Ok let me expand on the last post. Last week I started reading the ‘Da Vinci Code’. I swallowed my prejudices, told myself I was being a snob and took it down off the shelf (my mum gave it to me) half expecting to be swept up in the whole thing (50 Million people can’t be wrong). That didn’t happen, not even slightly, I had to stop at page 30 or so, such was the degree of the fuck-wittery stained onto every page. Not only is the whole thing absurdly pompous, self important and incredibly stupid (I knew that allready) but most of the time it just doesn’t make any sense.

Look:

A voice spoke, chillingly close. “Do not move.”

On his hands and knees, the curator froze, turning his head slowly.

Only fifteen feet away, outside the sealed gate, the mountainous silhouette of his attacker stared through the iron bars. He was broad and tall, with ghost-pale skin and thinning white hair. His irises were pink with dark red pupils.

  1. Voices don’t speak, people speak, using voices.
  2. If you’re frozen you can’t turn your head, not even slowly.
  3. Fifteen feet away, behind a sealed iron gate. Is that chillingly close?
  4. How could you see the irises of a sihlouette? From fiteen feet away? Through an iron gate?

This isn’t an isolated example, the whole thing is like this, any kind of attempt to create consistent setting or characters, you know the basic stuff you expect from a novel, is totally absent.

Look I read a lot of trashy comics and pulp sci-fi but this is so stupid it makes the DC spin offs like ‘Superman’s Girlfriend Louis Lane‘ look like, oh I don’t know, Umberto Eco* or something.

Summary: 50,000,000 people can be wrong if they’re idiots (sorry mum).

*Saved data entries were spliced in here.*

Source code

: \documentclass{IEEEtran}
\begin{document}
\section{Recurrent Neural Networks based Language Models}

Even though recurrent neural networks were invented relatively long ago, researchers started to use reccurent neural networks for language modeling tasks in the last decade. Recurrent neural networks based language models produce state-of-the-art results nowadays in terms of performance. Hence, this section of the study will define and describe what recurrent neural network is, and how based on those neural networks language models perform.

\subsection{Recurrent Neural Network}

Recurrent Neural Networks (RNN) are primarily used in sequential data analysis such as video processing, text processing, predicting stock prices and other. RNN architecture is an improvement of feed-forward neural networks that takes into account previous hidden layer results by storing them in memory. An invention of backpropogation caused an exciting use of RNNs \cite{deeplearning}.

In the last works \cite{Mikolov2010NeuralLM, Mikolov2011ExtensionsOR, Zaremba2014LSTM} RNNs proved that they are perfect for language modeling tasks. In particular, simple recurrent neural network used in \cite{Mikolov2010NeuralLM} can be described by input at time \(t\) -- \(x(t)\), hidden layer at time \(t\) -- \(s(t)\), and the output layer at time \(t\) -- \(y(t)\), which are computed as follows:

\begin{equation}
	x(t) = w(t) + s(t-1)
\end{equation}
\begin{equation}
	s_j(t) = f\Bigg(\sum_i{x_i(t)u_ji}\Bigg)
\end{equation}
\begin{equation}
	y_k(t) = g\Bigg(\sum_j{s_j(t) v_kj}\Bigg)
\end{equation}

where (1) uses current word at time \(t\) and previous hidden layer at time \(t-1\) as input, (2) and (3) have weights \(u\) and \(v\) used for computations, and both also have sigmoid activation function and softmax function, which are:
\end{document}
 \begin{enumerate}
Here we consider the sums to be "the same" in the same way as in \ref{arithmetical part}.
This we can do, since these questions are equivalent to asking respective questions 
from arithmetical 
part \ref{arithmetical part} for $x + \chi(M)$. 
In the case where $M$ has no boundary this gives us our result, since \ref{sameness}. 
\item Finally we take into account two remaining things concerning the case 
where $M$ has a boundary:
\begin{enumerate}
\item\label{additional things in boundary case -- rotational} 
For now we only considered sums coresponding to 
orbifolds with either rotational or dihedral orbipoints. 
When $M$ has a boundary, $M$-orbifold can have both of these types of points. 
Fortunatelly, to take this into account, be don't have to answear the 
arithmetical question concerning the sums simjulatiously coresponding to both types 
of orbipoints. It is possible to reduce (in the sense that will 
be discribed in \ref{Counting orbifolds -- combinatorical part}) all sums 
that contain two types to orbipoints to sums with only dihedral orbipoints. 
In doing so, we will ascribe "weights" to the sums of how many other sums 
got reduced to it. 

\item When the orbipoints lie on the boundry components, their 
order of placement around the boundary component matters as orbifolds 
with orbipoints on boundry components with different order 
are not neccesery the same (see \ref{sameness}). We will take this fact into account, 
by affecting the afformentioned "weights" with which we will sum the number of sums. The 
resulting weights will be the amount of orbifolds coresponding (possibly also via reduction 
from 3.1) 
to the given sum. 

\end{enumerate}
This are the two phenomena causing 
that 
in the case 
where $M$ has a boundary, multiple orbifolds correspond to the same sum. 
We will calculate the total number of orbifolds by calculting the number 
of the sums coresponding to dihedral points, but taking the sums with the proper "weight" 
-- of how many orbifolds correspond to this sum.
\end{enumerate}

Dan Brown is an idiot. If you like this book you are an idiot and you should read at least one other book before recommending the Da Vinci Code to all your stupid friends.


*Foucault’s Pendulum does the knights templar/techno thriller conspiracy thing really well, with style and intelligence, maybe you should read that. Actually Eco is a professor of semiotics (sometimes called semiology) which is probably the word Brown was searching for when he came up with the afforementioned symbology.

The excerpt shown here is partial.